Problems for the environment

Here is an interesting thing. Over time, each and every corner of the planet has experienced just about every extreme of environmental condition.

Any given place on the earth will have been really hot, freezing cold, wet, dry, flooded, parched, ravaged by fire, hit by tsunami or earthquake, bathed in toxic gases from volcanic activity and seen the effects of meteorite strikes large enough to send gigatons of dust into the jet stream. It has all happened.

The only thing needed for all of these events to occur in any one place is a very, very long period of time. So long that, although we can write down the length of time in numbers, it is beyond our human perception.

One million years is a yawn in evolutionary time and a blink in geological time.
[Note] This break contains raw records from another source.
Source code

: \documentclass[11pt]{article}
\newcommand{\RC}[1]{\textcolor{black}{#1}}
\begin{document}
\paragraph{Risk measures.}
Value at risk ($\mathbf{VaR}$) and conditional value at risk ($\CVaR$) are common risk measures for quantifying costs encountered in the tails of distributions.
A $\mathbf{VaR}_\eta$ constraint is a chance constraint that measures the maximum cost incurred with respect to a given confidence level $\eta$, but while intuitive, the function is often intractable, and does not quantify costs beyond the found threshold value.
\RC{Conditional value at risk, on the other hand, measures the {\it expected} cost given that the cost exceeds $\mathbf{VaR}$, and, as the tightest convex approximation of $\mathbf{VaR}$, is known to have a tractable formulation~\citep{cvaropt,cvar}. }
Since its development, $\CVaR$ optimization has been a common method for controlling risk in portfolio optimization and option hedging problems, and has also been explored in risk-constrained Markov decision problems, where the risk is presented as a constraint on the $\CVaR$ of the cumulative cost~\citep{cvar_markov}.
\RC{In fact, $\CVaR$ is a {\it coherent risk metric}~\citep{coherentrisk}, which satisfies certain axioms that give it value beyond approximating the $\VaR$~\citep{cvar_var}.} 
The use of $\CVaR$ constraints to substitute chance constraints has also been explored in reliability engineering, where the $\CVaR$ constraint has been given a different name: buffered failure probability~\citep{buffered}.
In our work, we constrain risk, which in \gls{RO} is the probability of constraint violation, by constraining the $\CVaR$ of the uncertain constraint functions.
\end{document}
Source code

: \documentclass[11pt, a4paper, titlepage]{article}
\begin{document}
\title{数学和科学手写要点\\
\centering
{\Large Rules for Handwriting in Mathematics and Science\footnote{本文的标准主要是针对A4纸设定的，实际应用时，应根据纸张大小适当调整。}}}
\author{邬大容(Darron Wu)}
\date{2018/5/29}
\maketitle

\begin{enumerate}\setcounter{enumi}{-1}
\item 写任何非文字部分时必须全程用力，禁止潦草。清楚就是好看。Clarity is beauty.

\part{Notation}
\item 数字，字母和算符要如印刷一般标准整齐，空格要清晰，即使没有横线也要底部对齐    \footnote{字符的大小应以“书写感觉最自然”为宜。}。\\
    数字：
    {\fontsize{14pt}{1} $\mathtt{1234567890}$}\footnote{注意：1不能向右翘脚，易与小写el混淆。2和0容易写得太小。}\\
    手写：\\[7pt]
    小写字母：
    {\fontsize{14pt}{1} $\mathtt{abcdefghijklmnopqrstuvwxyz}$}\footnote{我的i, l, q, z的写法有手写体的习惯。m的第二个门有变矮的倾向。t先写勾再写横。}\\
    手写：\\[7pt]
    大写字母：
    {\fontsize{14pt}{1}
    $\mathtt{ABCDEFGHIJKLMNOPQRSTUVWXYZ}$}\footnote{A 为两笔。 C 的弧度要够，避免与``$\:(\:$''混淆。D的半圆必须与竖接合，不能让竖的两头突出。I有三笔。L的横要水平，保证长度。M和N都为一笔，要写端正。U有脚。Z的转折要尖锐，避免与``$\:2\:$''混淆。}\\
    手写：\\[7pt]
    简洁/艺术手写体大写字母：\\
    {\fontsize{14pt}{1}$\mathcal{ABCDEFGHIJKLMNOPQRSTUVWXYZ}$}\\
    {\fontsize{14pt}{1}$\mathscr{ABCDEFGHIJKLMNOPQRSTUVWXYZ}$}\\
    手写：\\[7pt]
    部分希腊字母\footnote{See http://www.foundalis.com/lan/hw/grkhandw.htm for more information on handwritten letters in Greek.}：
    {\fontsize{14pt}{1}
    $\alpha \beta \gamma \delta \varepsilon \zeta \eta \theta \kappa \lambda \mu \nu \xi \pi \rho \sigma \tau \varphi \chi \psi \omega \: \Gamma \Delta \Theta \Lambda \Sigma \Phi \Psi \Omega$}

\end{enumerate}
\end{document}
Certainly when impacts occur, there is a change to the way the environment works. Ecological processes may speed up, slow or shut down for a while and many species may be lost until others arrive more suited to the new conditions.  But over time a new pattern emerges and life continues. No matter the severity or extent of change, disturbance and impact, planet earth has absorbed it and kicked on.

Even when the disturbance is extreme, such as a volcanic eruption sufficient to put the landscape under two feet of caustic ash, there is a period of apparent sterility until rain and the arrival of microbes start to turn the ash layer into something tolerable for bigger organisms. In a few hundred years, a little longer if the climate is cold, the process of succession will return a green mantle to the landscape.

So for the environment, there is no such thing as a problem, only change.

Not only is there change, but change is normal.

Enter Homo sapiens, modern humans, us. Initially we were of minimal consequence to this overall pattern of change. We started out with just a few million individuals spread far and wide in small groups in sync with the grand scheme of predator and prey on the savannas. This arrangement persisted for just shy of a million years, and then, all of a sudden, we figured out novel ways to appropriate resources – lots of them.

In an evolutionary blink we entered an exponential phase of population growth and migrated to all continents. Today we number 7 billion souls, with an additional 8,000 net added every hour (1.3 million per week). Together we appropriate over 40% of the global primary production, modify landscapes everywhere and have even started to change concentrations of atmospheric gases. If Homo sapiens were a species of insect or rodent the description would be ‘plague proportions’.

Still this is not a problem for the environment.

Voracious herbivores have come and gone before.  Appropriation of resources by one species simply leaves less carbon to fuel other species and most plagues pass. For the environment, a plague is just another source of change.

Not so for us. We see change as a problem, a big one if it means that our means of production are compromised, or worse, our primary needs for food, water and shelter might not be met.

Unlike the environment, we have an awareness of self that makes us worry about change. We alter the environment to best produce resources for us and then we want it to stay in that modified state, steadily delivering the resources we require. Except that the very modifications we induce are a driver of change to the ecological processes that support primary production. They are disturbances as severe and widespread as any other.

Not only do we disturb; we have developed a system that allows a handful of us to supply the primary resources for everyone else in return for cash. This has too many consequences to describe here but it means that most of us can bunch up and live far away from the sources of our food and water. We then use energy to move these resources, and ourselves about the place.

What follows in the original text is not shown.